Technical writers translate complex subjects for users. They change technical jargon and turn it into understandable text for everybody. Regardless of the industry or field of expertise, there are three important tips for writing technical documentation.
Use plain English instead of complex phrases or buzz words
Every industry and market has its own buzz words. “Discussing it offline”, “working around it”, “streamlining operations”, “thinking outside the box”, “impacting the bottom line” belong in marketing materials, not in technical documentation such as user guides and manuals. Especially for tenders and RFPs and RFIs are buzz words and jargon the kiss of death – governmental agencies require that documents are easy to read and understand.

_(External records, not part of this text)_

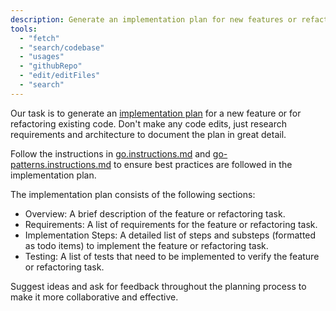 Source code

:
 ```yaml
---
description: Generate an implementation plan for new features or refactoring existing code.
tools:
  - "fetch"
  - "search/codebase"
  - "usages"
  - "githubRepo"
  - "edit/editFiles"
  - "search"
---
```


Our task is to generate an [implementation plan](../../plan.md) for a new feature or for refactoring existing code. Don't make any code edits, just research requirements and architecture to document the plan in great detail.

Follow the instructions in [go.instructions.md](../instructions/go.instructions.md) and [go-patterns.instructions.md](../instructions/go-patterns.instructions.md) to ensure best practices are followed in the implementation plan.

The implementation plan consists of the following sections:

- Overview: A brief description of the feature or refactoring task.
- Requirements: A list of requirements for the feature or refactoring task.
- Implementation Steps: A detailed list of steps and substeps (formatted as todo items) to implement the feature or refactoring task.
- Testing: A list of tests that need to be implemented to verify the feature or refactoring task.

Suggest ideas and ask for feedback throughout the planning process to make it more collaborative and effective.

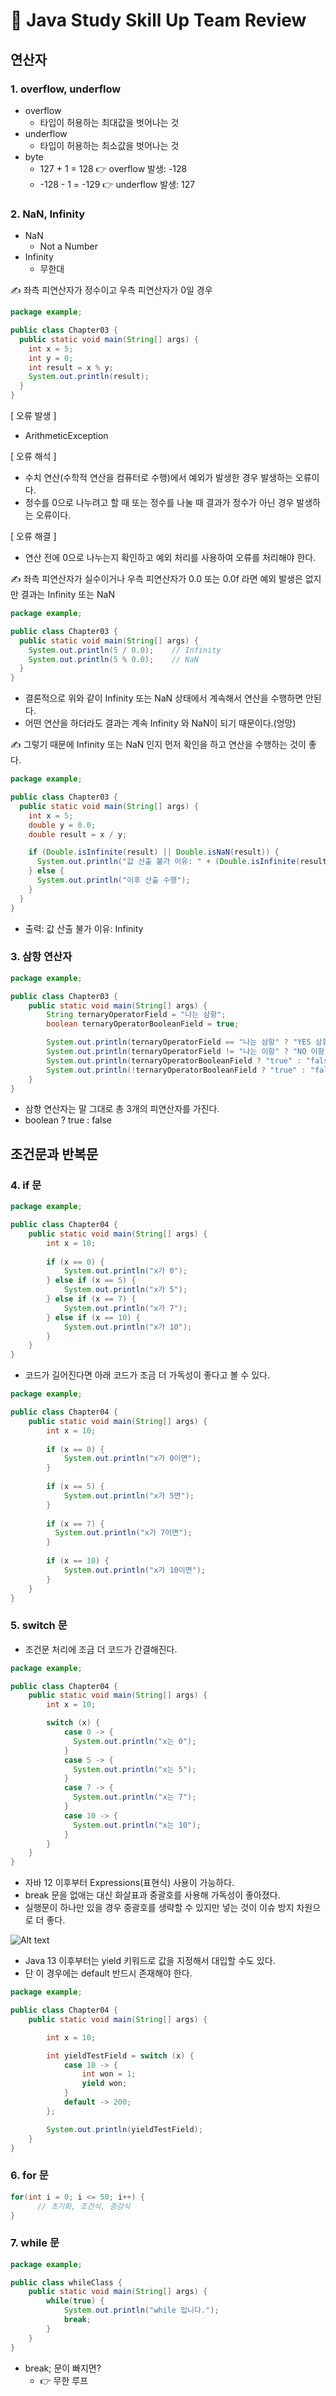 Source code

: # 📖 Java Study Skill Up Team Review

## 연산자

### 1. overflow, underflow
* overflow 
  * 타입이 허용하는 최대값을 벗어나는 것
* underflow 
  * 타입이 허용하는 최소값을 벗어나는 것
* byte
  * 127 + 1 = 128 👉 overflow 발생: -128
  * -128 - 1 = -129 👉 underflow 발생: 127

### 2. NaN, Infinity

* NaN
  * Not a Number
* Infinity
  * 무한대

✍ 좌측 피연산자가 정수이고 우측 피연산자가 0일 경우
```java
package example;

public class Chapter03 {
  public static void main(String[] args) {
    int x = 5;
    int y = 0;
    int result = x % y;
    System.out.println(result);
  }
}
```
[ 오류 발생 ]
* ArithmeticException

[ 오류 해석 ]
* 수치 연산(수학적 연산을 컴퓨터로 수행)에서 예외가 발생한 경우 발생하는 오류이다.
* 정수를 0으로 나누려고 할 때 또는 정수를 나눌 때 결과가 정수가 아닌 경우 발생하는 오류이다.

[ 오류 해결 ]
* 연산 전에 0으로 나누는지 확인하고 예외 처리를 사용하여 오류를 처리해야 한다.

✍ 좌측 피연산자가 실수이거나 우측 피연산자가 0.0 또는 0.0f 라면 예외 발생은 없지만 결과는 Infinity 또는 NaN
```java
package example;

public class Chapter03 {
  public static void main(String[] args) {
    System.out.println(5 / 0.0);    // Infinity
    System.out.println(5 % 0.0);    // NaN
  }
}
```
* 결론적으로 위와 같이 Infinity 또는 NaN 상태에서 계속해서 연산을 수행하면 안된다.
* 어떤 연산을 하더라도 결과는 계속 Infinity 와 NaN이 되기 때문이다.(엉망)

✍ 그렇기 때문에 Infinity 또는 NaN 인지 먼저 확인을 하고 연산을 수행하는 것이 좋다.
```java
package example;

public class Chapter03 {
  public static void main(String[] args) {
    int x = 5;
    double y = 0.0;
    double result = x / y;

    if (Double.isInfinite(result) || Double.isNaN(result)) {
      System.out.println("값 산출 불가 이유: " + (Double.isInfinite(result) ? "Infinity" : "NaN"));
    } else {
      System.out.println("이후 산출 수행");
    }
  }
}
```
* 출력: 값 산출 불가 이유: Infinity

### 3. 삼항 연산자
```java
package example;

public class Chapter03 {
    public static void main(String[] args) {
        String ternaryOperatorField = "나는 삼항";
        boolean ternaryOperatorBooleanField = true;

        System.out.println(ternaryOperatorField == "나는 삼항" ? "YES 삼항" : "NO 삼항");
        System.out.println(ternaryOperatorField != "나는 이항" ? "NO 이항" : "YES 이항");
        System.out.println(ternaryOperatorBooleanField ? "true" : "false");
        System.out.println(!ternaryOperatorBooleanField ? "true" : "false");
    }
}
```
* 삼항 연산자는 말 그대로 총 3개의 피연산자를 가진다.
* boolean ? true : false

## 조건문과 반복문

### 4. if 문
```java
package example;

public class Chapter04 {
    public static void main(String[] args) {
        int x = 10;
        
        if (x == 0) {
            System.out.println("x가 0");
        } else if (x == 5) {
            System.out.println("x가 5");
        } else if (x == 7) {
            System.out.println("x가 7");
        } else if (x == 10) {
            System.out.println("x가 10");
        }
    }
}
```
* 코드가 길어진다면 아래 코드가 조금 더 가독성이 좋다고 볼 수 있다.
```java
package example;

public class Chapter04 {
    public static void main(String[] args) {
        int x = 10;
  
        if (x == 0) {
            System.out.println("x가 0이면");
        }
  
        if (x == 5) {
            System.out.println("x가 5면");
        }
  
        if (x == 7) {
          System.out.println("x가 7이면");
        }
  
        if (x == 10) {
            System.out.println("x가 10이면");
        }
    }
}
```

### 5. switch 문

* 조건문 처리에 조금 더 코드가 간결해진다.

```java
package example;

public class Chapter04 {
    public static void main(String[] args) {
        int x = 10;

        switch (x) {
            case 0 -> {
              System.out.println("x는 0");
            }
            case 5 -> {
              System.out.println("x는 5");
            }
            case 7 -> {
              System.out.println("x는 7");
            }
            case 10 -> {
              System.out.println("x는 10");
            }
        }
    }
}
```
* 자바 12 이후부터 Expressions(표현식) 사용이 가능하다.
* break 문을 없애는 대신 화살표과 중괄호를 사용해 가독성이 좋아졌다.
* 실행문이 하나만 있을 경우 중괄호를 생략할 수 있지만 넣는 것이 이슈 방지 차원으로 더 좋다.

![Alt text](<../img/switch문 비교.jpg>)

* Java 13 이후부터는 yield 키워드로 값을 지정해서 대입할 수도 있다.
* 단 이 경우에는 default 반드시 존재해야 한다.
```java
package example;

public class Chapter04 {
    public static void main(String[] args) {

        int x = 10;

        int yieldTestField = switch (x) {
            case 10 -> {
                int won = 1;
                yield won;
            }
            default -> 200;
        };

        System.out.println(yieldTestField);
    }
}
```

### 6. for 문
``` java
for(int i = 0; i <= 50; i++) {
      // 초기화, 조건식, 증감식    
}
```

### 7. while 문
```java
package example;

public class whileClass {
    public static void main(String[] args) {
        while(true) {
            System.out.println("while 입니다.");
            break;
        }
    }
}
```
* break; 문이 빠지면? 
  * 👉 무한 루프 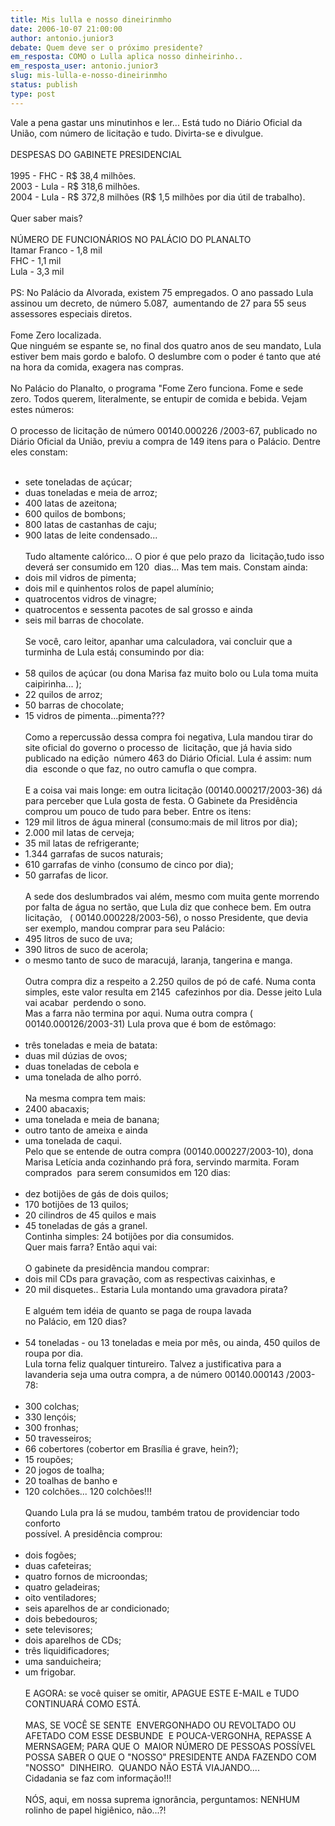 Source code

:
 ```yaml
---
title: Mis lulla e nosso dineirinmho
date: 2006-10-07 21:00:00
author: antonio.junior3
debate: Quem deve ser o próximo presidente?
em_resposta: COMO o Lulla aplica nosso dinheirinho..
em_resposta_user: antonio.junior3
slug: mis-lulla-e-nosso-dineirinmho
status: publish 
type: post
---
```


Vale a pena gastar uns minutinhos e ler... Está tudo no Diário Oficial da União, com número de licitação e tudo. Divirta-se e divulgue.   
   
DESPESAS DO GABINETE PRESIDENCIAL   
   
1995 - FHC - R$ 38,4 milhões.  
2003 - Lula - R$ 318,6 milhões.  
2004 - Lula - R$ 372,8 milhões (R$ 1,5 milhões por dia útil de trabalho).   
   
Quer saber mais?  
   
NÚMERO DE FUNCIONÁRIOS NO PALÁCIO DO PLANALTO   
Itamar Franco - 1,8 mil  
FHC - 1,1 mil  
Lula - 3,3 mil   
   
PS: No Palácio da Alvorada, existem 75 empregados. O ano passado Lula assinou um decreto, de número 5.087,  aumentando de 27 para 55 seus assessores especiais diretos.  
   
Fome Zero localizada.  
Que ninguém se espante se, no final dos quatro anos de seu mandato, Lula estiver bem mais gordo e balofo. O deslumbre com o poder é tanto que até na hora da comida, exagera nas compras.   
   
No Palácio do Planalto, o programa "Fome Zero funciona. Fome e sede zero. Todos querem, literalmente, se entupir de comida e bebida. Vejam estes números:  
   
O processo de licitação de número 00140.000226 /2003-67, publicado no Diário Oficial da União, previu a compra de 149 itens para o Palácio. Dentre eles constam:   
   
- sete toneladas de açúcar;  
- duas toneladas e meia de arroz;  
- 400 latas de azeitona;   
- 600 quilos de bombons;   
- 800 latas de castanhas de caju;  
- 900 latas de leite condensado...   
   
Tudo altamente calórico... O pior é que pelo prazo da  licitação,tudo isso deverá ser consumido em 120  dias... Mas tem mais. Constam ainda:   
- dois mil vidros de pimenta;  
- dois mil e quinhentos rolos de papel alumínio;  
- quatrocentos vidros de vinagre;  
- quatrocentos e sessenta pacotes de sal grosso e ainda  
- seis mil barras de chocolate.  
    
Se você, caro leitor, apanhar uma calculadora, vai concluir que a turminha de Lula está¡ consumindo por dia:   
   
- 58 quilos de açúcar (ou dona Marisa faz muito bolo ou Lula toma muita caipirinha... );  
- 22 quilos de arroz;   
- 50 barras de chocolate;  
- 15 vidros de pimenta...pimenta???   
   
Como a repercussão dessa compra foi negativa, Lula mandou tirar do site oficial do governo o processo de  licitação, que já havia sido publicado na edição  número 463 do Diário Oficial. Lula é assim: num dia  esconde o que faz, no outro camufla o que compra.   
   
E a coisa vai mais longe: em outra licitação (00140.000217/2003-36) dá para perceber que Lula gosta de festa. O Gabinete da Presidência comprou um pouco de tudo para beber. Entre os itens:    
- 129 mil litros de água mineral (consumo:mais de mil litros por dia);   
- 2.000 mil latas de cerveja;  
- 35 mil latas de refrigerante;   
- 1.344 garrafas de sucos naturais;   
- 610 garrafas de vinho (consumo de cinco por dia);  
- 50 garrafas de licor.  
   
A sede dos deslumbrados vai além, mesmo com muita gente morrendo por falta de água no sertão, que Lula diz que conhece bem. Em outra licitação,   ( 00140.000228/2003-56), o nosso Presidente, que devia  ser exemplo, mandou comprar para seu Palácio:   
- 495 litros de suco de uva;  
- 390 litros de suco de acerola;  
- o mesmo tanto de suco de maracujá, laranja, tangerina e manga.   
   
Outra compra diz a respeito a 2.250 quilos de pó de café. Numa conta simples, este valor resulta em 2145  cafezinhos por dia. Desse jeito Lula vai acabar  perdendo o sono.   
Mas a farra não termina por aqui. Numa outra compra ( 00140.000126/2003-31) Lula prova que é bom de estômago:  
   
- três toneladas e meia de batata:  
- duas mil dúzias de ovos;  
- duas toneladas de cebola e  
- uma tonelada de alho porró.   
   
Na mesma compra tem mais:   
- 2400 abacaxis;  
- uma tonelada e meia de banana;  
- outro tanto de ameixa e ainda  
- uma tonelada de caqui.    
Pelo que se entende de outra compra (00140.000227/2003-10), dona Marisa Letícia anda cozinhando prá fora, servindo marmita. Foram comprados  para serem consumidos em 120 dias:   
   
- dez botijões de gás de dois quilos;  
- 170 botijões de 13 quilos;  
- 20 cilindros de 45 quilos e mais   
- 45 toneladas de gás a granel.   
Continha simples: 24 botijões por dia consumidos.   
Quer mais farra? Então aqui vai:   
   
O gabinete da presidência mandou comprar:  
- dois mil CDs para gravação, com as respectivas caixinhas, e  
- 20 mil disquetes.. Estaria Lula montando uma gravadora pirata?   
   
E alguém tem idéia de quanto se paga de roupa lavada   
no Palácio, em 120 dias?   
   
- 54 toneladas - ou 13 toneladas e meia por mês, ou ainda, 450 quilos de roupa por dia.  
Lula torna feliz qualquer tintureiro. Talvez a justificativa para a lavanderia seja uma outra compra, a de número 00140.000143 /2003-78:    
   
- 300 colchas;  
- 330 lençóis;  
- 300 fronhas;  
- 50 travesseiros;   
- 66 cobertores (cobertor em Brasília é grave, hein?);   
- 15 roupões;  
- 20 jogos de toalha;  
- 20 toalhas de banho e   
- 120 colchões... 120 colchões!!!  
   
Quando Lula pra lá se mudou, também tratou de providenciar todo conforto   
possível. A presidência comprou:   
   
- dois fogões;  
- duas cafeteiras;  
- quatro fornos de microondas;   
- quatro geladeiras;  
- oito ventiladores;  
- seis aparelhos de ar condicionado;  
- dois bebedouros;  
- sete televisores;  
- dois aparelhos de CDs;   
- três liquidificadores;  
- uma sanduicheira;  
- um frigobar.   
   
E AGORA: se você quiser se omitir, APAGUE ESTE E-MAIL e TUDO CONTINUARÁ COMO ESTÁ.   
   
MAS, SE VOCÊ SE SENTE  ENVERGONHADO OU REVOLTADO OU AFETADO COM ESSE DESBUNDE  E POUCA-VERGONHA, REPASSE A MERNSAGEM; PARA QUE O  MAIOR NÚMERO DE PESSOAS POSSÍVEL POSSA SABER O QUE O "NOSSO" PRESIDENTE ANDA FAZENDO COM "NOSSO"  DINHEIRO.  QUANDO NÃO ESTÁ VIAJANDO....     
Cidadania se faz com informação!!!   
   
NÓS, aqui, em nossa suprema ignorância, perguntamos: NENHUM rolinho de papel higiênico, não...?!  
 


 


 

Understand the local lingo
A technical writer must understand the “local lingo” or jargon. For proper technical writing, the writer must fully understand what a certain phrase or term means to a customer and (end) users. Technology companies have the tendency to coin their own definitions. No online research will help the writer; only direct asking the source (content provider, product manager, software developer, etc.).
Recycle and reuse to avoid reinventing the wheel
Technical writing normally deals with similar documents within an organization over time. It is therefore not necessary for a technical writer to start from scratch for each project. Unless it is a nascent start-up, legacy templates, earlier technical writing documents such as reports, proposals, and user manuals are floating around in the organization. It is therefore a lot safer (and easier) to look for templates to tweak or to use as a starting point. For odd projects, there are normally examples that can be used as an outline.
These three tips will help you as a technical writer to be an asset to a team, to contribute user-friendly and customer-specific content that adds additional value to organizations.